YOUR TASK: Please repeat the data exactly. Any picture in it stays out.
BEGIN MATERIAL FOR THIS EXERCISE
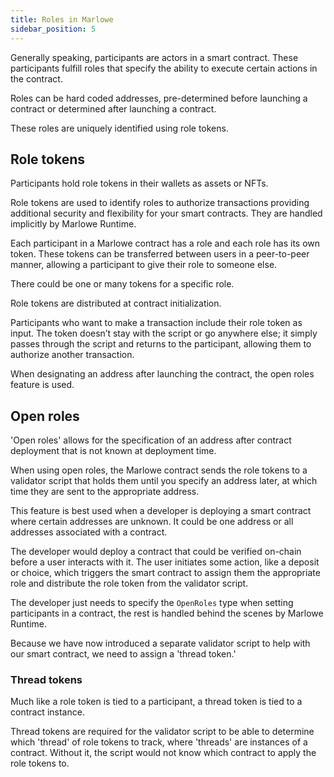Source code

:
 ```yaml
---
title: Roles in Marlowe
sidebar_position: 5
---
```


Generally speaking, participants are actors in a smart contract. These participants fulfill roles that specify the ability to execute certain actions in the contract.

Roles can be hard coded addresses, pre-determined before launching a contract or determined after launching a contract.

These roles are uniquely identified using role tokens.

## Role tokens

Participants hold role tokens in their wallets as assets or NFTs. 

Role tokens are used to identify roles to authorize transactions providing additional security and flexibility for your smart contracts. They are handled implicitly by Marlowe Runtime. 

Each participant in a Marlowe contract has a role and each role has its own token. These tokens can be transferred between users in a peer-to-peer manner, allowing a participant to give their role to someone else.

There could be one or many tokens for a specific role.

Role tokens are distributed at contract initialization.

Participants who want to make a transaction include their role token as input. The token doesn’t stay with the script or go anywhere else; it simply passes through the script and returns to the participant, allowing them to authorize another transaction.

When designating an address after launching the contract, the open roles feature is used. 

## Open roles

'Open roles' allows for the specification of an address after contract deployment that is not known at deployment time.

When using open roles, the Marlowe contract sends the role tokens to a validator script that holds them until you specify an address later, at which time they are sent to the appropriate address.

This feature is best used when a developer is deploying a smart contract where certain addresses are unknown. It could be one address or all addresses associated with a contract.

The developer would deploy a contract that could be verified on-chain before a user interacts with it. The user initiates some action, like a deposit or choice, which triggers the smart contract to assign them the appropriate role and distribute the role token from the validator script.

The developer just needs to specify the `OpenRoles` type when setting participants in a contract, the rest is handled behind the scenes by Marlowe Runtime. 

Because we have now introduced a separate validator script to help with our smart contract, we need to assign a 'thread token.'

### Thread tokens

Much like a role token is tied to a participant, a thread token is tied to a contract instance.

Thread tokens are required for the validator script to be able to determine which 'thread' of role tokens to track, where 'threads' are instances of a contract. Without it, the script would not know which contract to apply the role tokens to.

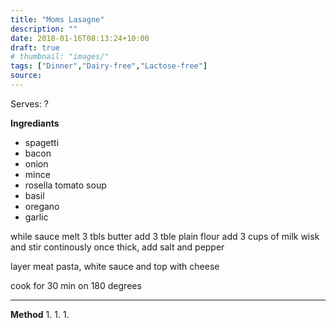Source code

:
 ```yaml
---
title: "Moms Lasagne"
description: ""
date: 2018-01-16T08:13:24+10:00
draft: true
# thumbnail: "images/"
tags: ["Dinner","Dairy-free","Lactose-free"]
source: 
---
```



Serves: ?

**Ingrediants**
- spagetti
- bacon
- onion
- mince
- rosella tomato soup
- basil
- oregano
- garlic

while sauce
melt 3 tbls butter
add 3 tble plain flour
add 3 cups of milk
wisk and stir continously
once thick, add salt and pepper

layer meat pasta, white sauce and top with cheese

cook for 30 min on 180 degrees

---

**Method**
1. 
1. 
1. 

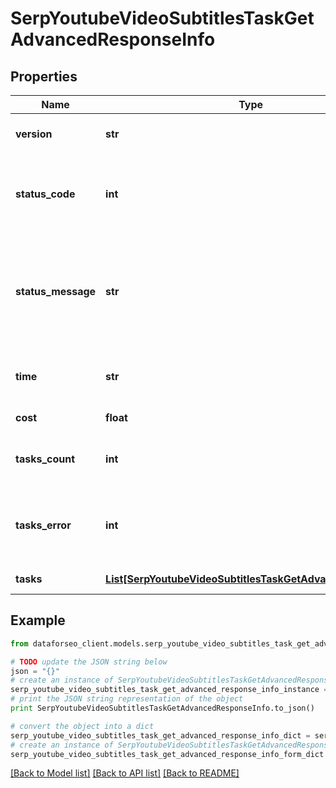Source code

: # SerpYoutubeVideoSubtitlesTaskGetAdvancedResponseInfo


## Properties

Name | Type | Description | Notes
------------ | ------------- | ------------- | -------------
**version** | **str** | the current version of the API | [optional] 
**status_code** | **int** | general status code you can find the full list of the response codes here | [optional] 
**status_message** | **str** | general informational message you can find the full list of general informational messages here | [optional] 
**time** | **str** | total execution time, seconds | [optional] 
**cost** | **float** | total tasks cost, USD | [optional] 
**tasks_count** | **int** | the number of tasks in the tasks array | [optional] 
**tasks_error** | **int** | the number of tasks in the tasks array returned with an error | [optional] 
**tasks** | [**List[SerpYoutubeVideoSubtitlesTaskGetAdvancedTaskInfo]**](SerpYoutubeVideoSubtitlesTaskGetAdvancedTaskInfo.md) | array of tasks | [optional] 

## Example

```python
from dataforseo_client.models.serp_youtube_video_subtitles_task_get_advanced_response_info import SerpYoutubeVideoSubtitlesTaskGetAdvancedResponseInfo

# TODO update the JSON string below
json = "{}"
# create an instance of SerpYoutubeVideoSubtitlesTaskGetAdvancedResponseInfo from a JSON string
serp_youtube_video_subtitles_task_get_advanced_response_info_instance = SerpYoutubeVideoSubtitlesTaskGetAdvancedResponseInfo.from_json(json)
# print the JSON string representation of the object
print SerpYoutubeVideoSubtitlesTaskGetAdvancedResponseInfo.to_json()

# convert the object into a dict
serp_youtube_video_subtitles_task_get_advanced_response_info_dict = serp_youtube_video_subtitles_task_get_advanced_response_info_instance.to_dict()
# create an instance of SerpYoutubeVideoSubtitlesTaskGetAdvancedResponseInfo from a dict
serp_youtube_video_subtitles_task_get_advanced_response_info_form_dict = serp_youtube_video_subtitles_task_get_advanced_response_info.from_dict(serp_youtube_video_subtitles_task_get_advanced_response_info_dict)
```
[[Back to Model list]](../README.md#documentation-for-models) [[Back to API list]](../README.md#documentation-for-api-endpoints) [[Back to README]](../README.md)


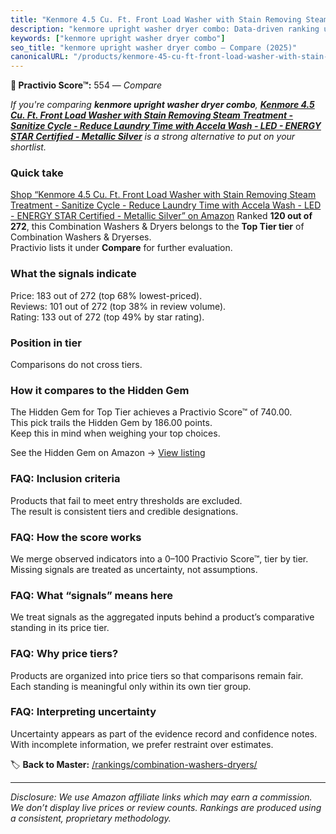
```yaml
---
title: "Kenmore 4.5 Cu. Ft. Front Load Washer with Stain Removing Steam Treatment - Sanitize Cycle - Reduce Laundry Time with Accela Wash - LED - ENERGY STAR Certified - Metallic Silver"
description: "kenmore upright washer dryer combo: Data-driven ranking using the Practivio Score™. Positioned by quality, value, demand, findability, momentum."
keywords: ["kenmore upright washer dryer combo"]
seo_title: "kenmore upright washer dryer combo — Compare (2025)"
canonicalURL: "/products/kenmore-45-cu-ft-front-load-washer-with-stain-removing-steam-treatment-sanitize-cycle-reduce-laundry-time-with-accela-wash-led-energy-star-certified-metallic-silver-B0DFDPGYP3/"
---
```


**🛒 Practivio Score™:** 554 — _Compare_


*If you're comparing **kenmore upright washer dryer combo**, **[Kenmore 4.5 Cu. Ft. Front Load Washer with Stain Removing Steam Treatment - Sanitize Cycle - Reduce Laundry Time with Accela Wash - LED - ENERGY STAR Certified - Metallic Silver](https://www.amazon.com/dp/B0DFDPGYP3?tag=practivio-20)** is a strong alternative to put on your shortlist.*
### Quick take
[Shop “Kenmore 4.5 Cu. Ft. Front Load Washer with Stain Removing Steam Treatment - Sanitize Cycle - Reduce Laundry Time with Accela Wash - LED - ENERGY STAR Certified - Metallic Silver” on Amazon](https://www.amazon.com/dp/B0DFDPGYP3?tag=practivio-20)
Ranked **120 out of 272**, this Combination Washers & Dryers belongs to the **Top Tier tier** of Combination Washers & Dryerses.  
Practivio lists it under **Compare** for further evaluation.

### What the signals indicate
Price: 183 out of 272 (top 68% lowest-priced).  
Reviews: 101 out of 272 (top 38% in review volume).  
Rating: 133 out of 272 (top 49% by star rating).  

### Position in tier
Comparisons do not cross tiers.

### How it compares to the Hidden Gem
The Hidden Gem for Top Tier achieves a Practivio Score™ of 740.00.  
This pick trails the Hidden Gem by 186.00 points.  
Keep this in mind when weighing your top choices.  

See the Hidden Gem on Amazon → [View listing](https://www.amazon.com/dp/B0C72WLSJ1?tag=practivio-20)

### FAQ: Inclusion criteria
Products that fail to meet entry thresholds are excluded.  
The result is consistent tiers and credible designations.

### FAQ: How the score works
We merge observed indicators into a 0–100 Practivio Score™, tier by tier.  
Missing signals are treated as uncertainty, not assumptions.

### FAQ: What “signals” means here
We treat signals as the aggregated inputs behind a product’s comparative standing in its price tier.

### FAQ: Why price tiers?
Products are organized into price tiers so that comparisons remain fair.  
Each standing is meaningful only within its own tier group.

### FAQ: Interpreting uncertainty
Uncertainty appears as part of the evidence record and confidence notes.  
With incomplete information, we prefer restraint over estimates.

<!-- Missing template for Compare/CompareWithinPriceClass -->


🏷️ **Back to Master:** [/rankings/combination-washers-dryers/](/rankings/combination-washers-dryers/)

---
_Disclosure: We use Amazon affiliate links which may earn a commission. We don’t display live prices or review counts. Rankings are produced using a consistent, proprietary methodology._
END MATERIAL FOR THIS EXERCISE
EXERCISE OUTPUT:
Source code

:
 ```yaml
---
title: Roles in Marlowe
sidebar_position: 5
---
```


Generally speaking, participants are actors in a smart contract. These participants fulfill roles that specify the ability to execute certain actions in the contract.

Roles can be hard coded addresses, pre-determined before launching a contract or determined after launching a contract.

These roles are uniquely identified using role tokens.

## Role tokens

Participants hold role tokens in their wallets as assets or NFTs. 

Role tokens are used to identify roles to authorize transactions providing additional security and flexibility for your smart contracts. They are handled implicitly by Marlowe Runtime. 

Each participant in a Marlowe contract has a role and each role has its own token. These tokens can be transferred between users in a peer-to-peer manner, allowing a participant to give their role to someone else.

There could be one or many tokens for a specific role.

Role tokens are distributed at contract initialization.

Participants who want to make a transaction include their role token as input. The token doesn’t stay with the script or go anywhere else; it simply passes through the script and returns to the participant, allowing them to authorize another transaction.

When designating an address after launching the contract, the open roles feature is used. 

## Open roles

'Open roles' allows for the specification of an address after contract deployment that is not known at deployment time.

When using open roles, the Marlowe contract sends the role tokens to a validator script that holds them until you specify an address later, at which time they are sent to the appropriate address.

This feature is best used when a developer is deploying a smart contract where certain addresses are unknown. It could be one address or all addresses associated with a contract.

The developer would deploy a contract that could be verified on-chain before a user interacts with it. The user initiates some action, like a deposit or choice, which triggers the smart contract to assign them the appropriate role and distribute the role token from the validator script.

The developer just needs to specify the `OpenRoles` type when setting participants in a contract, the rest is handled behind the scenes by Marlowe Runtime. 

Because we have now introduced a separate validator script to help with our smart contract, we need to assign a 'thread token.'

### Thread tokens

Much like a role token is tied to a participant, a thread token is tied to a contract instance.

Thread tokens are required for the validator script to be able to determine which 'thread' of role tokens to track, where 'threads' are instances of a contract. Without it, the script would not know which contract to apply the role tokens to.

Source code

:
 ```yaml
---
title: "Moms Lasagne"
description: ""
date: 2018-01-16T08:13:24+10:00
draft: true
# thumbnail: "images/"
tags: ["Dinner","Dairy-free","Lactose-free"]
source: 
---
```



Serves: ?

**Ingrediants**
- spagetti
- bacon
- onion
- mince
- rosella tomato soup
- basil
- oregano
- garlic

while sauce
melt 3 tbls butter
add 3 tble plain flour
add 3 cups of milk
wisk and stir continously
once thick, add salt and pepper

layer meat pasta, white sauce and top with cheese

cook for 30 min on 180 degrees

---

**Method**
1. 
1. 
1. 

Source code

: # SerpYoutubeVideoSubtitlesTaskGetAdvancedResponseInfo


## Properties

Name | Type | Description | Notes
------------ | ------------- | ------------- | -------------
**version** | **str** | the current version of the API | [optional] 
**status_code** | **int** | general status code you can find the full list of the response codes here | [optional] 
**status_message** | **str** | general informational message you can find the full list of general informational messages here | [optional] 
**time** | **str** | total execution time, seconds | [optional] 
**cost** | **float** | total tasks cost, USD | [optional] 
**tasks_count** | **int** | the number of tasks in the tasks array | [optional] 
**tasks_error** | **int** | the number of tasks in the tasks array returned with an error | [optional] 
**tasks** | [**List[SerpYoutubeVideoSubtitlesTaskGetAdvancedTaskInfo]**](SerpYoutubeVideoSubtitlesTaskGetAdvancedTaskInfo.md) | array of tasks | [optional] 

## Example

```python
from dataforseo_client.models.serp_youtube_video_subtitles_task_get_advanced_response_info import SerpYoutubeVideoSubtitlesTaskGetAdvancedResponseInfo

# TODO update the JSON string below
json = "{}"
# create an instance of SerpYoutubeVideoSubtitlesTaskGetAdvancedResponseInfo from a JSON string
serp_youtube_video_subtitles_task_get_advanced_response_info_instance = SerpYoutubeVideoSubtitlesTaskGetAdvancedResponseInfo.from_json(json)
# print the JSON string representation of the object
print SerpYoutubeVideoSubtitlesTaskGetAdvancedResponseInfo.to_json()

# convert the object into a dict
serp_youtube_video_subtitles_task_get_advanced_response_info_dict = serp_youtube_video_subtitles_task_get_advanced_response_info_instance.to_dict()
# create an instance of SerpYoutubeVideoSubtitlesTaskGetAdvancedResponseInfo from a dict
serp_youtube_video_subtitles_task_get_advanced_response_info_form_dict = serp_youtube_video_subtitles_task_get_advanced_response_info.from_dict(serp_youtube_video_subtitles_task_get_advanced_response_info_dict)
```
[[Back to Model list]](../README.md#documentation-for-models) [[Back to API list]](../README.md#documentation-for-api-endpoints) [[Back to README]](../README.md)


```yaml
---
title: "Kenmore 4.5 Cu. Ft. Front Load Washer with Stain Removing Steam Treatment - Sanitize Cycle - Reduce Laundry Time with Accela Wash - LED - ENERGY STAR Certified - Metallic Silver"
description: "kenmore upright washer dryer combo: Data-driven ranking using the Practivio Score™. Positioned by quality, value, demand, findability, momentum."
keywords: ["kenmore upright washer dryer combo"]
seo_title: "kenmore upright washer dryer combo — Compare (2025)"
canonicalURL: "/products/kenmore-45-cu-ft-front-load-washer-with-stain-removing-steam-treatment-sanitize-cycle-reduce-laundry-time-with-accela-wash-led-energy-star-certified-metallic-silver-B0DFDPGYP3/"
---
```


**🛒 Practivio Score™:** 554 — _Compare_


*If you're comparing **kenmore upright washer dryer combo**, **[Kenmore 4.5 Cu. Ft. Front Load Washer with Stain Removing Steam Treatment - Sanitize Cycle - Reduce Laundry Time with Accela Wash - LED - ENERGY STAR Certified - Metallic Silver](https://www.amazon.com/dp/B0DFDPGYP3?tag=practivio-20)** is a strong alternative to put on your shortlist.*
### Quick take
[Shop “Kenmore 4.5 Cu. Ft. Front Load Washer with Stain Removing Steam Treatment - Sanitize Cycle - Reduce Laundry Time with Accela Wash - LED - ENERGY STAR Certified - Metallic Silver” on Amazon](https://www.amazon.com/dp/B0DFDPGYP3?tag=practivio-20)
Ranked **120 out of 272**, this Combination Washers & Dryers belongs to the **Top Tier tier** of Combination Washers & Dryerses.  
Practivio lists it under **Compare** for further evaluation.

### What the signals indicate
Price: 183 out of 272 (top 68% lowest-priced).  
Reviews: 101 out of 272 (top 38% in review volume).  
Rating: 133 out of 272 (top 49% by star rating).  

### Position in tier
Comparisons do not cross tiers.

### How it compares to the Hidden Gem
The Hidden Gem for Top Tier achieves a Practivio Score™ of 740.00.  
This pick trails the Hidden Gem by 186.00 points.  
Keep this in mind when weighing your top choices.  

See the Hidden Gem on Amazon → [View listing](https://www.amazon.com/dp/B0C72WLSJ1?tag=practivio-20)

### FAQ: Inclusion criteria
Products that fail to meet entry thresholds are excluded.  
The result is consistent tiers and credible designations.

### FAQ: How the score works
We merge observed indicators into a 0–100 Practivio Score™, tier by tier.  
Missing signals are treated as uncertainty, not assumptions.

### FAQ: What “signals” means here
We treat signals as the aggregated inputs behind a product’s comparative standing in its price tier.

### FAQ: Why price tiers?
Products are organized into price tiers so that comparisons remain fair.  
Each standing is meaningful only within its own tier group.

### FAQ: Interpreting uncertainty
Uncertainty appears as part of the evidence record and confidence notes.  
With incomplete information, we prefer restraint over estimates.

<!-- Missing template for Compare/CompareWithinPriceClass -->


🏷️ **Back to Master:** [/rankings/combination-washers-dryers/](/rankings/combination-washers-dryers/)

---
_Disclosure: We use Amazon affiliate links which may earn a commission. We don’t display live prices or review counts. Rankings are produced using a consistent, proprietary methodology._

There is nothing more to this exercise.